Nineteen Eighty-Four is variously considered a literary political novel, a satire, and a work of dystopian science fiction. Orwell wrote in 1946 that “every line of serious work that I have written since 1936 has been written, directly or indirectly, against totalitarianism and for democratic socialism.” Nineteen Eighty-Four and Orwell's earlier satire Animal Farm (1945) both depict scenarios in which political revolutions are betrayed by a powerful and corrupt elite. Orwell was particularly concerned with how language influenced, supported, and manipulated political movements, a topic he discussed in a series of political essays and book reviews. Nineteen Eighty-Four ends with an appendix in the form of a scholarly analysis of “Newspeak,” the term for Oceania's use of language for control and manipulation.
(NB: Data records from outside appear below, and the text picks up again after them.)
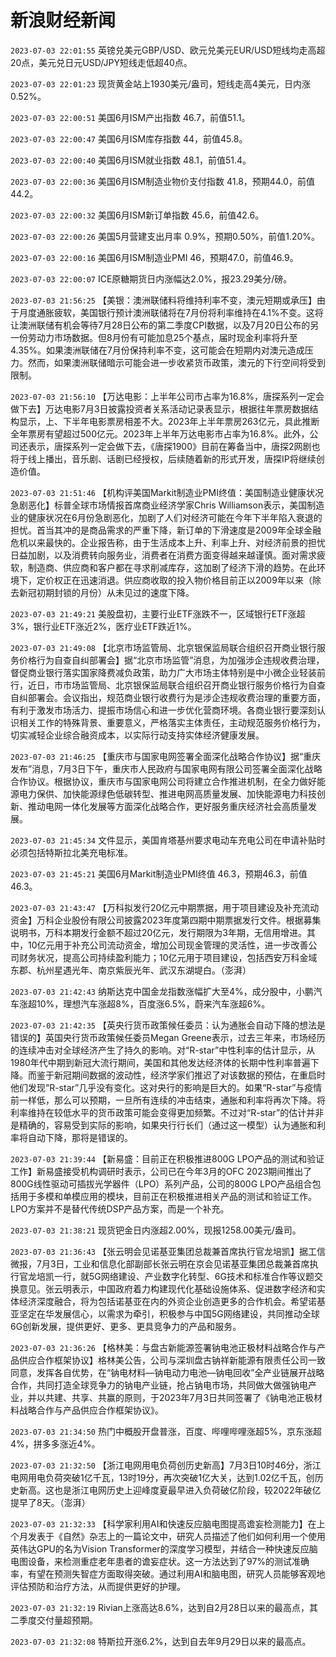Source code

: # 新浪财经新闻
`2023-07-03 22:01:55` 英镑兑美元GBP/USD、欧元兑美元EUR/USD短线均走高超20点，美元兑日元USD/JPY短线走低超40点。

`2023-07-03 22:01:23` 现货黄金站上1930美元/盎司，短线走高4美元，日内涨0.52%。

`2023-07-03 22:00:51` 美国6月ISM产出指数 46.7，前值51.1。

`2023-07-03 22:00:47` 美国6月ISM库存指数 44，前值45.8。

`2023-07-03 22:00:40` 美国6月ISM就业指数 48.1，前值51.4。

`2023-07-03 22:00:36` 美国6月ISM制造业物价支付指数 41.8，预期44.0，前值44.2。

`2023-07-03 22:00:32` 美国6月ISM新订单指数 45.6，前值42.6。

`2023-07-03 22:00:26` 美国5月营建支出月率 0.9%，预期0.50%，前值1.20%。

`2023-07-03 22:00:16` 美国6月ISM制造业PMI 46，预期47.0，前值46.9。

`2023-07-03 22:00:07` ICE原糖期货日内涨幅达2.0%，报23.29美分/磅。

`2023-07-03 21:56:25` 【美银：澳洲联储料将维持利率不变，澳元短期或承压】由于月度通胀疲软，美国银行预计澳洲联储将在7月份将利率维持在4.1%不变。这将让澳洲联储有机会等待7月28日公布的第二季度CPI数据，以及7月20日公布的另一份劳动力市场数据。但8月份有可能加息25个基点，届时现金利率将升至4.35%。如果澳洲联储在7月份保持利率不变，这可能会在短期内对澳元造成压力。然而，如果澳洲联储暗示可能会进一步收紧货币政策，澳元的下行空间将受到限制。

`2023-07-03 21:56:10` 【万达电影：上半年公司市占率为16.8%，唐探系列一定会做下去】万达电影7月3日披露投资者关系活动记录表显示，根据往年票房数据结构显示，上、下半年电影票房相差不大。2023年上半年票房263亿元，具此推断全年票房有望超过500亿元。2023年上半年万达电影市占率为16.8%。此外，公司还表示，唐探系列一定会做下去，《唐探1900》目前在筹备当中，唐探2网剧也将于线上播出，音乐剧、话剧已经授权，后续随着新的形式开发，唐探IP将继续创造价值。

`2023-07-03 21:51:46` 【机构评美国Markit制造业PMI终值：美国制造业健康状况急剧恶化】标普全球市场情报首席商业经济学家Chris Williamson表示，美国制造业的健康状况在6月份急剧恶化，加剧了人们对经济可能在今年下半年陷入衰退的担忧。首当其冲的是商品需求的严重下降，新订单的下滑速度是2009年全球金融危机以来最快的。企业报告称，由于生活成本上升、利率上升、对经济前景的担忧日益加剧，以及消费转向服务业，消费者在消费方面变得越来越谨慎。面对需求疲软，制造商、供应商和客户都在寻求削减库存，这加剧了经济下滑的趋势。在此环境下，定价权正在迅速消退。供应商收取的投入物价格目前正以2009年以来（除去新冠初期封锁的月份）从未见过的速度下降。

`2023-07-03 21:49:21` 美股盘初，主要行业ETF涨跌不一，区域银行ETF涨超3%，银行业ETF涨近2%，医疗业ETF跌近1%。

`2023-07-03 21:49:08` 【北京市场监管局、北京银保监局联合组织召开商业银行服务价格行为自查自纠部署会】据“北京市场监管”消息，为加强涉企违规收费治理，督促商业银行落实国家降费减负政策，助力广大市场主体特别是中小微企业轻装前行，近日，市市场监管局、北京银保监局联合组织召开商业银行服务价格行为自查自纠部署会。会议指出，规范商业银行收费行为是涉企违规收费治理的重要方面，有利于激发市场活力、提振市场信心和进一步优化营商环境。各商业银行要深刻认识相关工作的特殊背景、重要意义，严格落实主体责任，主动规范服务价格行为，切实减轻企业综合融资成本，以实际行动支持实体经济健康发展。

`2023-07-03 21:46:25` 【重庆市与国家电网签署全面深化战略合作协议】据“重庆发布”消息，7月3日下午，重庆市人民政府与国家电网有限公司签署全面深化战略合作协议。根据协议，重庆市与国家电网公司将建立合作推进机制，在全力做好能源电力保供、加快能源绿色低碳转型、推进电网高质量发展、加快能源电力科技创新、推动电网一体化发展等方面深化战略合作，更好服务重庆经济社会高质量发展。

`2023-07-03 21:45:34` 文件显示，美国肯塔基州要求电动车充电公司在申请补贴时必须包括特斯拉北美充电标准。

`2023-07-03 21:45:21` 美国6月Markit制造业PMI终值 46.3，预期46.3，前值46.3。

`2023-07-03 21:43:47` 【万科拟发行20亿元中期票据，用于项目建设及补充流动资金】万科企业股份有限公司披露2023年度第四期中期票据发行文件。根据募集说明书，万科本期发行金额不超过20亿元，发行期限为3年期，无信用增进。其中，10亿元用于补充公司流动资金，增加公司现金管理的灵活性，进一步改善公司财务状况，提高公司持续盈利能力；10亿元用于项目建设，包括西安万科金域东郡、杭州星遇光年、南京紫辰光年、武汉东湖堤白。（澎湃）

`2023-07-03 21:42:43` 纳斯达克中国金龙指数涨幅扩大至4%，成分股中，小鹏汽车涨超10%，理想汽车涨超8%，百度涨6.5%，蔚来汽车涨超6%。

`2023-07-03 21:42:35` 【英央行货币政策候任委员：认为通胀会自动下降的想法是错误的】英国央行货币政策候任委员Megan Greene表示，过去三年来，市场经历的连续冲击对全球经济产生了持久的影响。对“R-star”中性利率的估计显示，从1980年代中期到新冠大流行期间，美国和其他发达经济体的长期中性利率普遍下降。而鉴于新冠期间数据的波动性，经济学家们推迟了对该数据的预估，在重启时他们发现“R-star”几乎没有变化。这对央行的影响是巨大的。如果“R-star”与疫情前一样低，那么可以预期，一旦所有连续的冲击结束，通胀和利率将再次下降。将利率维持在较低水平的货币政策可能会变得更加频繁。不过对“R-star”的估计并非是精确的，容易受到实际的影响，如果央行行长们（通过这一模型）认为通胀和利率将自动下降，那将是错误的。

`2023-07-03 21:39:44`   【新易盛：目前正在积极推进800G LPO产品的测试和验证工作】新易盛接受机构调研时表示，公司已在今年3月的OFC 2023期间推出了800G线性驱动可插拔光学器件（LPO）系列产品，公司的800G LPO产品组合包括用于多模和单模应用的模块，目前正在积极推进相关产品的测试和验证工作。LPO方案并不是替代传统DSP产品方案，而是一个补充。

`2023-07-03 21:38:21` 现货钯金日内涨超2.00%，现报1258.00美元/盎司。

`2023-07-03 21:36:43` 【张云明会见诺基亚集团总裁兼首席执行官龙培凯】据工信微报，7月3日，工业和信息化部副部长张云明在京会见诺基亚集团总裁兼首席执行官龙培凯一行，就5G网络建设、产业数字化转型、6G技术和标准合作等议题交换意见。张云明表示，中国政府着力构建现代化基础设施体系、促进数字经济和实体经济深度融合，将为包括诺基亚在内的外资企业创造更多的合作机会。希望诺基亚坚定在华发展信心，以需求为牵引，积极参与中国5G网络建设，共同推动全球6G创新发展，提供更好、更多、更具竞争力的产品和服务。

`2023-07-03 21:36:26` 【格林美：与盘古新能源签署钠电池正极材料战略合作与产品供应合作框架协议】格林美公告，公司与深圳盘古钠祥新能源有限责任公司一致同意，发挥各自优势，在“钠电材料—钠电动力电池—钠电回收”全产业链展开战略合作，共同打造全球竞争力的钠电产业链，抢占钠电市场，共同做大做强钠电产业，并以共建、共享、共赢的原则，于2023年7月3日共同签署了《钠电池正极材料战略合作与产品供应合作框架协议》。

`2023-07-03 21:34:50` 热门中概股开盘普涨，百度、哔哩哔哩涨超5%，京东涨超4%，拼多多涨近4%。

`2023-07-03 21:32:50` 【浙江电网用电负荷创历史新高】7月3日10时46分，浙江电网用电负荷突破1亿千瓦，13时19分，再次突破1亿大关，达到1.02亿千瓦，创历史新高。这也是浙江电网历史上迎峰度夏最早进入负荷破亿阶段，较2022年破亿提早了8天。（澎湃）

`2023-07-03 21:32:33` 【科学家利用AI和快速反应脑电图提高谵妄检测能力】在上个月发表于《自然》杂志上的一篇论文中，研究人员描述了他们如何利用一个使用英伟达GPU的名为Vision Transformer的深度学习模型，并结合一种快速反应脑电图设备，来检测重症老年患者的谵妄症状。这一方法达到了97%的测试准确率，有望在预测失智症方面取得突破。通过利用AI和脑电图，研究人员能够客观地评估预防和治疗方法，从而提供更好的护理。

`2023-07-03 21:32:19` Rivian上涨高达8.6%，达到自2月28日以来的最高点，其二季度交付量超预期。

`2023-07-03 21:32:08` 特斯拉开涨6.2%，达到自去年9月29日以来的最高点。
Today Nineteen Eighty-Four continues to be considered relevant not only for its depiction of a totalitarian society but also for its prescient description of media manipulation, psychological torture, and sur-veillance as means of governmental control.
HISTORICAL AND LITERARY CONTEXT
The Spanish Civil War played the most important part in defining Orwell's socialism as well as his hatred of fascism and distrust of communism. Despite the bleak picture painted in Nineteen Eighty-Four, Orwell remained convinced of the possibility of a socialist revolution that would not become corrupted as, in his view, the revolution in the Soviet Union had become. In his 1941 essay “The Lion and the Unicorn: Socialism and the English Genius” Orwell wrote that “the war and the revolution are inseparable … the fact that we are at war has turned Socialism from a textbook word into a realizable policy,” arguing that while the old British class system would prove insufficient to battle Nazi Germany, English socialism could still preserve the national character. “Ingsoc,” the English socialism of Nineteen Eighty-Four, is a far more brutal and pessimistic vision of the future than Orwell described in his essays.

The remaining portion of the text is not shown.